Perhaps unfair of me and I appreciate that it's all done on volunteer time for the love of the community and car. Deserves a huge "well done" and more, as has (I'm sure) been said before. I don't mean to knock that.

On the other hand, you didn't ask... and I would happily test drive the site and offer pointers. I have a Mac and a PC, so at a minimum, I can test most browsers.

I think the TTOC does a fine job, and when I came over from Switzerland for a TT meet, you'd even created a "Longest Distance Travelled" prize, which I'm certain you'd knew I'd win, and that's nice when you come so far. I just think that for a club that represents a car with so much style, it'd be nice to have a website that reflects it. My reaction is more out of "That's a shame" than "Pfff, that's bollocks". Sorry if it came across any other way.


----------



## CH_Peter

On my Mac (Tiger 10.4.6), Firefox 1.5.02 - flying. Ditto Safari Version 2.0.3 (417.9.2).

I have an 8Meg connection with PlusNet.

At work, much slower connection (with gateway in Amsterdam), but was very slow. Windows XP (SP2), Firefox, same version as above and IE6.


----------



## Leg

Can u guys re try for speed now please, assuming what we (Mon) have done fixes it we can move onto the other useful feedback


----------



## MonTheFish

not that the other feedback wasn't usefull !!!! kept me busy for a few hours


----------



## jampott

Leg said:


> Can u guys re try for speed now please, assuming what we (Mon) have done fixes it we can move onto the other useful feedback


That's better. What was it?


----------



## kmpowell

jampott said:


> Leg said:
> 
> 
> 
> Can u guys re try for speed now please, assuming what we (Mon) have done fixes it we can move onto the other useful feedback
> 
> 
> 
> That's better. What was it?
Click to expand...

The 'flash' i think? Browsers handle flash in different ways dependant on how/when the plugin is installed.


----------



## MonTheFish

fraid it wasn't the flash..something else


----------



## kmpowell

MonTheFish said:


> fraid it wasn't the flash..something else


Hmmm, cobblers! Isn't it strange how the 'flash' has now gone from the header!


----------



## MonTheFish

i can stick it back on if you would like me to prove a point?  :lol:


----------



## kmpowell

MonTheFish said:


> i can stick it back on if you would like me to prove a point?  :lol:


No it's fine, i'll beleive you! You need as much time as possible to sort the rest of it out, without proving points!


----------



## W7 PMC

MonTheFish said:


> fraid it wasn't the flash..something else


Not even been to the site, but do tell as i'm dying to know what the problem was/is.

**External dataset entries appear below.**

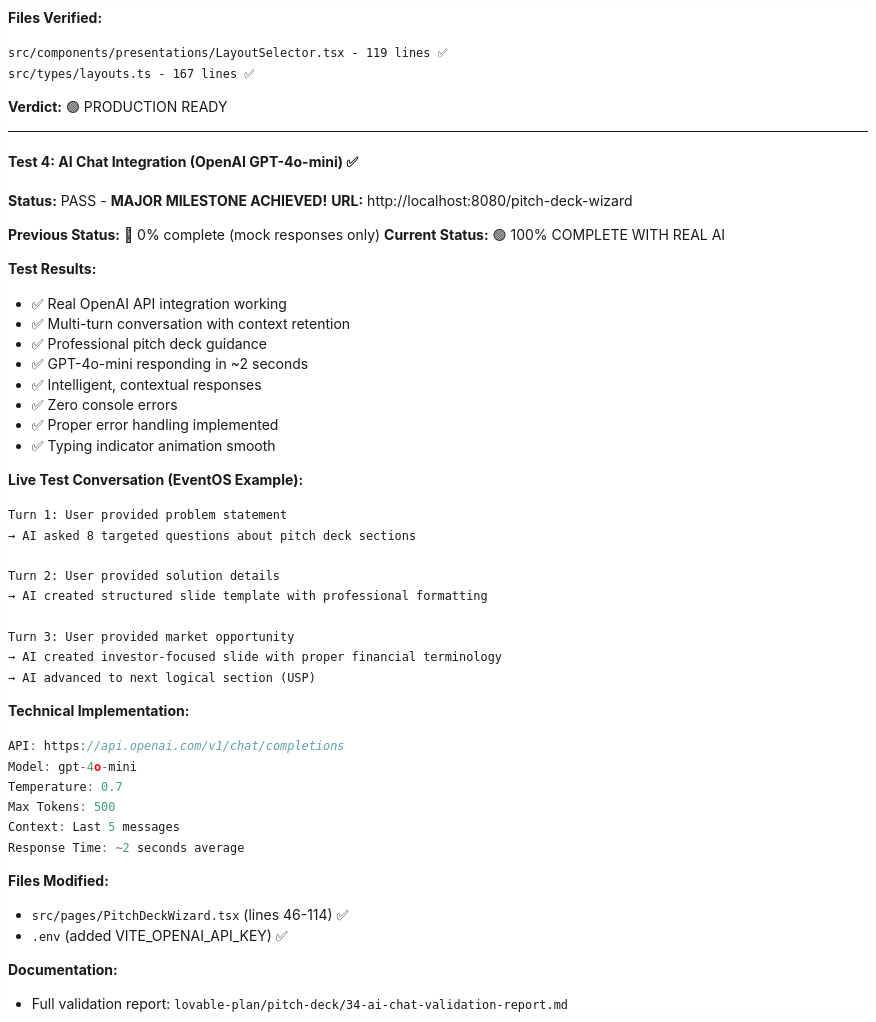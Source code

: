 **Files Verified:**
```
src/components/presentations/LayoutSelector.tsx - 119 lines ✅
src/types/layouts.ts - 167 lines ✅
```

**Verdict:** 🟢 PRODUCTION READY

---

#### Test 4: AI Chat Integration (OpenAI GPT-4o-mini) ✅
**Status:** PASS - **MAJOR MILESTONE ACHIEVED!**
**URL:** http://localhost:8080/pitch-deck-wizard

**Previous Status:** 🔴 0% complete (mock responses only)
**Current Status:** 🟢 100% COMPLETE WITH REAL AI

**Test Results:**
- ✅ Real OpenAI API integration working
- ✅ Multi-turn conversation with context retention
- ✅ Professional pitch deck guidance
- ✅ GPT-4o-mini responding in ~2 seconds
- ✅ Intelligent, contextual responses
- ✅ Zero console errors
- ✅ Proper error handling implemented
- ✅ Typing indicator animation smooth

**Live Test Conversation (EventOS Example):**
```
Turn 1: User provided problem statement
→ AI asked 8 targeted questions about pitch deck sections

Turn 2: User provided solution details
→ AI created structured slide template with professional formatting

Turn 3: User provided market opportunity
→ AI created investor-focused slide with proper financial terminology
→ AI advanced to next logical section (USP)
```

**Technical Implementation:**
```typescript
API: https://api.openai.com/v1/chat/completions
Model: gpt-4o-mini
Temperature: 0.7
Max Tokens: 500
Context: Last 5 messages
Response Time: ~2 seconds average
```

**Files Modified:**
- `src/pages/PitchDeckWizard.tsx` (lines 46-114) ✅
- `.env` (added VITE_OPENAI_API_KEY) ✅

**Documentation:**
- Full validation report: `lovable-plan/pitch-deck/34-ai-chat-validation-report.md`
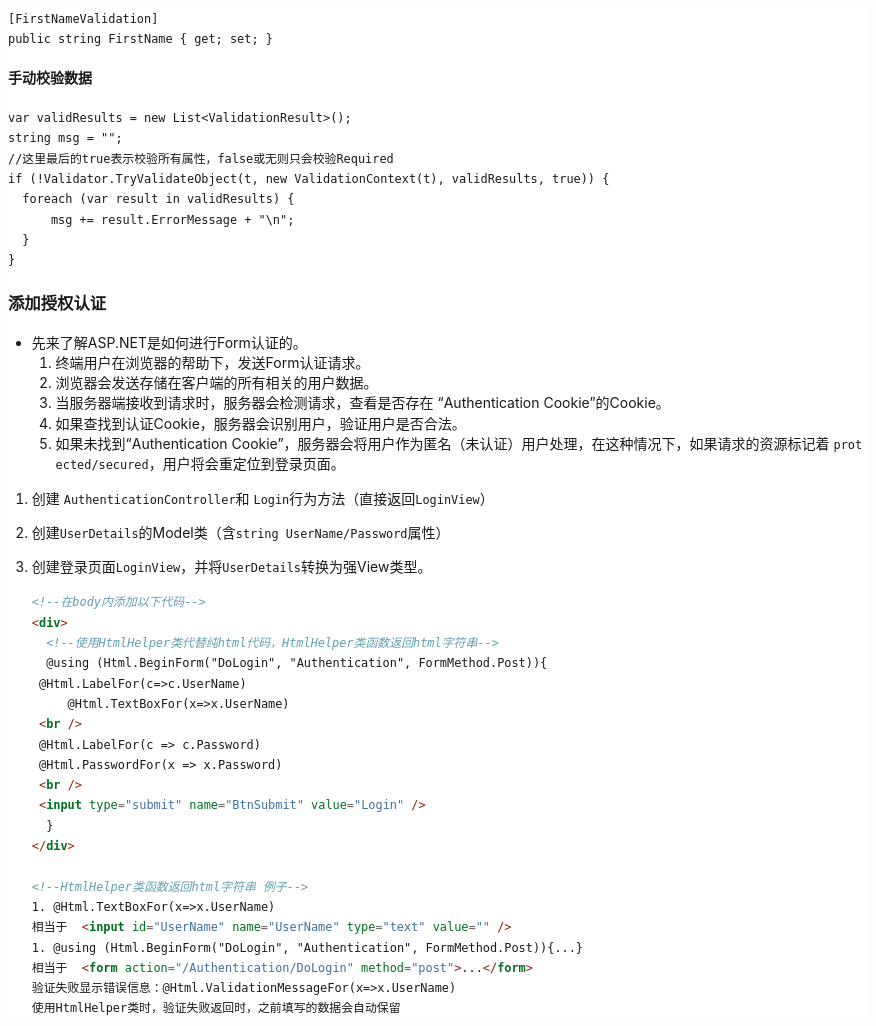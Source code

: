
   ```CSharp
  [FirstNameValidation]
  public string FirstName { get; set; }
  ```


#### 手动校验数据

```CSharp
var validResults = new List<ValidationResult>();
string msg = "";
//这里最后的true表示校验所有属性，false或无则只会校验Required
if (!Validator.TryValidateObject(t, new ValidationContext(t), validResults, true)) {
  foreach (var result in validResults) {
      msg += result.ErrorMessage + "\n";
  }
}
```


### 添加授权认证

* 先来了解ASP.NET是如何进行Form认证的。
  1. 终端用户在浏览器的帮助下，发送Form认证请求。
  2. 浏览器会发送存储在客户端的所有相关的用户数据。
  3. 当服务器端接收到请求时，服务器会检测请求，查看是否存在 “Authentication Cookie”的Cookie。
  4. 如果查找到认证Cookie，服务器会识别用户，验证用户是否合法。
  5. 如果未找到“Authentication Cookie”，服务器会将用户作为匿名（未认证）用户处理，在这种情况下，如果请求的资源标记着 `protected/secured`，用户将会重定位到登录页面。


1. 创建 `AuthenticationController`和 `Login`行为方法（直接返回`LoginView`）

2. 创建`UserDetails`的Model类（含`string UserName/Password`属性）

3. 创建登录页面`LoginView`，并将`UserDetails`转换为强View类型。

   ```html
   <!--在body内添加以下代码-->
   <div>
     <!--使用HtmlHelper类代替纯html代码，HtmlHelper类函数返回html字符串-->
     @using (Html.BeginForm("DoLogin", "Authentication", FormMethod.Post)){
   	@Html.LabelFor(c=>c.UserName)
     	@Html.TextBoxFor(x=>x.UserName)
   	<br />
   	@Html.LabelFor(c => c.Password)
   	@Html.PasswordFor(x => x.Password)
   	<br />
   	<input type="submit" name="BtnSubmit" value="Login" />
     }
   </div>

   <!--HtmlHelper类函数返回html字符串 例子-->
   1. @Html.TextBoxFor(x=>x.UserName)
   相当于	<input id="UserName" name="UserName" type="text" value="" />
   1. @using (Html.BeginForm("DoLogin", "Authentication", FormMethod.Post)){...}
   相当于	<form action="/Authentication/DoLogin" method="post">...</form>
   验证失败显示错误信息：@Html.ValidationMessageFor(x=>x.UserName)
   使用HtmlHelper类时，验证失败返回时，之前填写的数据会自动保留
   ```
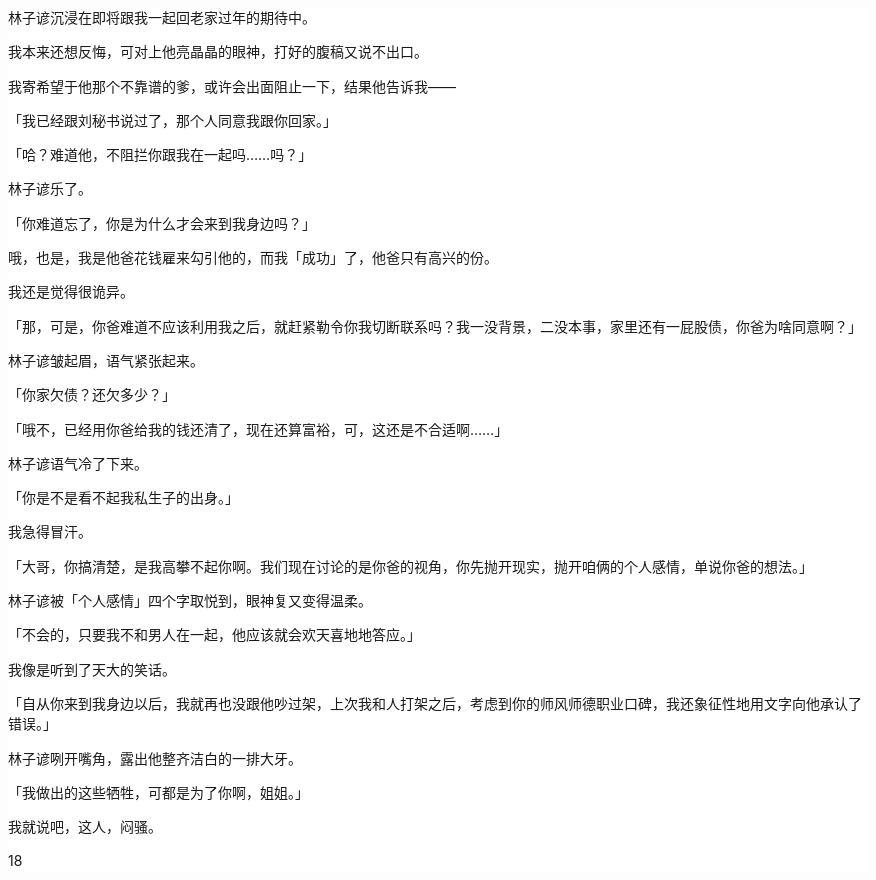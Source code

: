 林子谚沉浸在即将跟我一起回老家过年的期待中。


我本来还想反悔，可对上他亮晶晶的眼神，打好的腹稿又说不出口。


我寄希望于他那个不靠谱的爹，或许会出面阻止一下，结果他告诉我——


「我已经跟刘秘书说过了，那个人同意我跟你回家。」


「哈？难道他，不阻拦你跟我在一起吗……吗？」


林子谚乐了。


「你难道忘了，你是为什么才会来到我身边吗？」


哦，也是，我是他爸花钱雇来勾引他的，而我「成功」了，他爸只有高兴的份。


我还是觉得很诡异。


「那，可是，你爸难道不应该利用我之后，就赶紧勒令你我切断联系吗？我一没背景，二没本事，家里还有一屁股债，你爸为啥同意啊？」


林子谚皱起眉，语气紧张起来。


「你家欠债？还欠多少？」


「哦不，已经用你爸给我的钱还清了，现在还算富裕，可，这还是不合适啊……」


林子谚语气冷了下来。


「你是不是看不起我私生子的出身。」


我急得冒汗。


「大哥，你搞清楚，是我高攀不起你啊。我们现在讨论的是你爸的视角，你先抛开现实，抛开咱俩的个人感情，单说你爸的想法。」


林子谚被「个人感情」四个字取悦到，眼神复又变得温柔。


「不会的，只要我不和男人在一起，他应该就会欢天喜地地答应。」


我像是听到了天大的笑话。


「自从你来到我身边以后，我就再也没跟他吵过架，上次我和人打架之后，考虑到你的师风师德职业口碑，我还象征性地用文字向他承认了错误。」


林子谚咧开嘴角，露出他整齐洁白的一排大牙。


「我做出的这些牺牲，可都是为了你啊，姐姐。」


我就说吧，这人，闷骚。


18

This thread was like a good soap opera :lol: :wink:


----------



## CapnOats

Just a quick note re: performance

At work today I was trying it out using Firefox 1.5.0.2 on Win XP SP2 and it seemed reeeeeaaaaally slow. So I popped on the Live HTTP headers extension to see what it was doing with the connection.

It seemed like the server was taking an age to respond to the initial request but once the files started flowing there was no delay to get all the images/extra content. However click another internal link and the loooong wait appeared again - and as last time once the initial file was downloaded, all the inline content came down OK.

I have just checked it just now on Safari 2.0.3 (417.9.2) on Mac OSX 10.4.6 and it loads fine, although it appears the sections such as the chat-box fill in as it's going.

My thinking is that Firefox has a problem re: not rendering pages until they have fully downloaded, where as other browsers will render as they go and correct themselves as new tags come in.

Unfortunately I will not be back at work until monday so I will not be able to do any FF on WinXP testing until then - I am a mac only boy at home i'm afraid.

PS Even as a daily visitor to the TTF and reading nearly every single post on here I was unawares of anyone needing any help or testing with websites. I presumed that due to having (according to A10) a Webmaster, Web Admin and a Web Tech you'd be pretty much covered on this respect. However as a linux/win/mac admin+programmer who spends all day in his eyes in PHP & Perl (and some C when I've been a bad boy), i'm a proper geek and enjoy this bloody stuff. If you need a hand, give a shout and I'm sure myself and others like me will be more than willing to lend a hand.

We cant help if we don't know there's anything to help with.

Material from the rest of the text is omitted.